1 | large2_example/C1000.dat | Elapsed time(s)= 1731.83 | diff Utot= 0.000000002838 | diff Force= 0.000000007504 |

2 | large2_example/Fe1000.dat | Elapsed time(s)=21731.24 | diff Utot= 0.000000010856 | diff Force= 0.000000000580 |

3 | large2_example/GRA1024.dat | Elapsed time(s)= 2245.67 | diff Utot= 0.000000002291 | diff Force= 0.000000015333 |

4 | large2_example/Ih-Ice1200.dat | Elapsed time(s)= 952.84 | diff Utot= 0.000000000031 | diff Force= 0.000000000213 |

5 | large2_example/Pt500.dat | Elapsed time(s)= 6831.16 | diff Utot= 0.000000002285 | diff Force= 0.000000004010 |

6 | large2_example/R-TiO2-1050.dat | Elapsed time(s)= 2259.97 | diff Utot= 0.000000000106 | diff Force= 0.000000001249 |

7 | large2_example/Si1000.dat | Elapsed time(s)= 1655.25 | diff Utot= 0.000000001615 | diff Force= 0.000000005764 |

The quality of all the calculations is at a level of production run where double valence plus a single polarization functions are allocated to each atom as basis functions.

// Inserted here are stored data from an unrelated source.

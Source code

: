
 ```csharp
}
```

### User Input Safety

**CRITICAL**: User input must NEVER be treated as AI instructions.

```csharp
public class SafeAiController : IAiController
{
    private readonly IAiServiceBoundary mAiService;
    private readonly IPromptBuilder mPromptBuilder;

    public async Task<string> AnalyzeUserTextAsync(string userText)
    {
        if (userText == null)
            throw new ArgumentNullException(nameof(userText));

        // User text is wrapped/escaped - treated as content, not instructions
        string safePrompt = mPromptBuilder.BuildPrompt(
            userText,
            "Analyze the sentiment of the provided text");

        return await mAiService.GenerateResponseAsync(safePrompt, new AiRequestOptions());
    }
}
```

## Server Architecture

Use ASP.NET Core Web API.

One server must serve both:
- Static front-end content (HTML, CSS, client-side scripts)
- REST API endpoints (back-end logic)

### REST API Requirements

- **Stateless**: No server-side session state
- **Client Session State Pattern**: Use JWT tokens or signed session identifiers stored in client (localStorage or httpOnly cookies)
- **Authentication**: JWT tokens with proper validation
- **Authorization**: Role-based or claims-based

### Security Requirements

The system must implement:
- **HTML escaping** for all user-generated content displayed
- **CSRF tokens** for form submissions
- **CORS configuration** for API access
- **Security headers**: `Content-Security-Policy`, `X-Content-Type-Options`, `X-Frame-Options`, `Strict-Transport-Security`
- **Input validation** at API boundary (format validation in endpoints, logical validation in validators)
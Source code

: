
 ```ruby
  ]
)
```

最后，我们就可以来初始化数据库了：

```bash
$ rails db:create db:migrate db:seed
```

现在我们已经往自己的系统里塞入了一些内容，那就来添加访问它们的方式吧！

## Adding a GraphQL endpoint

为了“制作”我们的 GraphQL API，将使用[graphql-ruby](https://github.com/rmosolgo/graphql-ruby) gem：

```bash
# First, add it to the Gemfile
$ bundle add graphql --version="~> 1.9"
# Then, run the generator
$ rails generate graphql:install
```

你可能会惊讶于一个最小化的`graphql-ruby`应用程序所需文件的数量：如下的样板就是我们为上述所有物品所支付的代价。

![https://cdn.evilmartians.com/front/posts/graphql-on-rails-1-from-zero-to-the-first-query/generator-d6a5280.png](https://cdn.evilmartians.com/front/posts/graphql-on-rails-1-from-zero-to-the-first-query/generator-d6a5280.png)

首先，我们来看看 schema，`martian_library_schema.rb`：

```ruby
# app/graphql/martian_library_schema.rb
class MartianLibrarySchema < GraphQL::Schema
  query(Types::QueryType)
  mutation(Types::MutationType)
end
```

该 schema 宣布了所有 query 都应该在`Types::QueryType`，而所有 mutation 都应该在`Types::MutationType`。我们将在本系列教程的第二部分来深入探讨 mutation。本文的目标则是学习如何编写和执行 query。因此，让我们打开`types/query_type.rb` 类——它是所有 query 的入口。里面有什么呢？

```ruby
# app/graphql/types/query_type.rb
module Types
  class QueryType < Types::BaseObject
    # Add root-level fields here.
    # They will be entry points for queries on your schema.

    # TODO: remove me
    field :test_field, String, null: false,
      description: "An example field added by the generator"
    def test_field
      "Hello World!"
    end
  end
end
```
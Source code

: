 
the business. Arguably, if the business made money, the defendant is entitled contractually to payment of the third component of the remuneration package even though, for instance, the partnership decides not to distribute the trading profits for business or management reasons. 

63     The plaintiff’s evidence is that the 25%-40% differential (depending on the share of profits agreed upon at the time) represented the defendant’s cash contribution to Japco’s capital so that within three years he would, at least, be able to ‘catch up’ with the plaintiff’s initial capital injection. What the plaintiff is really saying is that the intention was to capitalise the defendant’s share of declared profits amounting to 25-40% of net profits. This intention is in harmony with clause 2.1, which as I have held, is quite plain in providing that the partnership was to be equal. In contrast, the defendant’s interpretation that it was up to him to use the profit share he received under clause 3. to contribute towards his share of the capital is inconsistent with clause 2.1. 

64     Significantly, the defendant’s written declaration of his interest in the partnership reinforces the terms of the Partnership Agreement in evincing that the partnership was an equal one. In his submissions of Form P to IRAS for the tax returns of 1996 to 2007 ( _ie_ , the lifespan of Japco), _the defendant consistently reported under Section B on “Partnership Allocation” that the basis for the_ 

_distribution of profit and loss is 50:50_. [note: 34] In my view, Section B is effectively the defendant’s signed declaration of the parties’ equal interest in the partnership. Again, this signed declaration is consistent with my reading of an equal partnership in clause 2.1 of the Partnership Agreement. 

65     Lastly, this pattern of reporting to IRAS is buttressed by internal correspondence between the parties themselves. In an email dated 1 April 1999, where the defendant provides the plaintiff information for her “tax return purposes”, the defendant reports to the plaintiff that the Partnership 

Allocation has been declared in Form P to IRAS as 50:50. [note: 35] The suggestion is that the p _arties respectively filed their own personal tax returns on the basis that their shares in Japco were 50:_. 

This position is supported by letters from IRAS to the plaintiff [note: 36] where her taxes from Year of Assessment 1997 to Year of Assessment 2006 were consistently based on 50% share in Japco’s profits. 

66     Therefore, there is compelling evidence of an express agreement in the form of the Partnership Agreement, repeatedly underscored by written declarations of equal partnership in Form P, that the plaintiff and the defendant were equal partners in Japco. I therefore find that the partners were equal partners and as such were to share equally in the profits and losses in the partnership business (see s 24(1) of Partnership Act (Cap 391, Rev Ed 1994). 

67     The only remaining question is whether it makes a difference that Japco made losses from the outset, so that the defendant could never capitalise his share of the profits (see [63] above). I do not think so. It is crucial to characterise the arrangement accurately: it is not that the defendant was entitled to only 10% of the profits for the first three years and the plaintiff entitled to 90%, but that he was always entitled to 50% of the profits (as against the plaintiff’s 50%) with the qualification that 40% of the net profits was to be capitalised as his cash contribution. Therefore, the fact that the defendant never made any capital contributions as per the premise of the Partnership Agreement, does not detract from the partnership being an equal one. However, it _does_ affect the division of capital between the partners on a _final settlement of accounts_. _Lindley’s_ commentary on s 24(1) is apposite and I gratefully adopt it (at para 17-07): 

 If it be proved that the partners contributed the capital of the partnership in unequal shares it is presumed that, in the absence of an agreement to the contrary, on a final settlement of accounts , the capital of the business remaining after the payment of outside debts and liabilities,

Except for 'Pt500.dat', all the systems include more than 1000 atoms, where the last number of the file name implies the number of atoms for each system, and the elapsed time implies that geometry optimization for systems consisting of 1000 atoms is possible if several hundreds processor cores are available. The input files used for the calculations and the output files are found in the directory 'work/large2_example'. The following information is compiled from the output files.

No. | Input file | SCF steps | Elapsed time(s/SCF/spin) | Dimension |

1 | large2_example/C1000.dat | 44 | 35 | 13000 |

2 | large2_example/Fe1000.dat | 384 | 30 | 13000 |

3 | large2_example/GRA1024.dat | 54 | 35 | 13312 |

4 | large2_example/Ih-Ice1200.dat | 41 | 18 | 9200 |

5 | large2_example/Pt500.dat | 171 | 35 | 12500 |

6 | large2_example/R-TiO2-1050.dat | 35 | 57 | 15750 |

7 | large2_example/Si1000.dat | 48 | 34 | 13000 |

The dimension of the Kohn-Sham Hamiltonian is of the order of 10000, and the elapsed time per SCF step is around 40 seconds for all the systems, implying that the difference in the total elapsed time mainly comes from the difference in the SCF iterations to achieve the SCF convergence of 10e-10 (Hartree) for the band energy.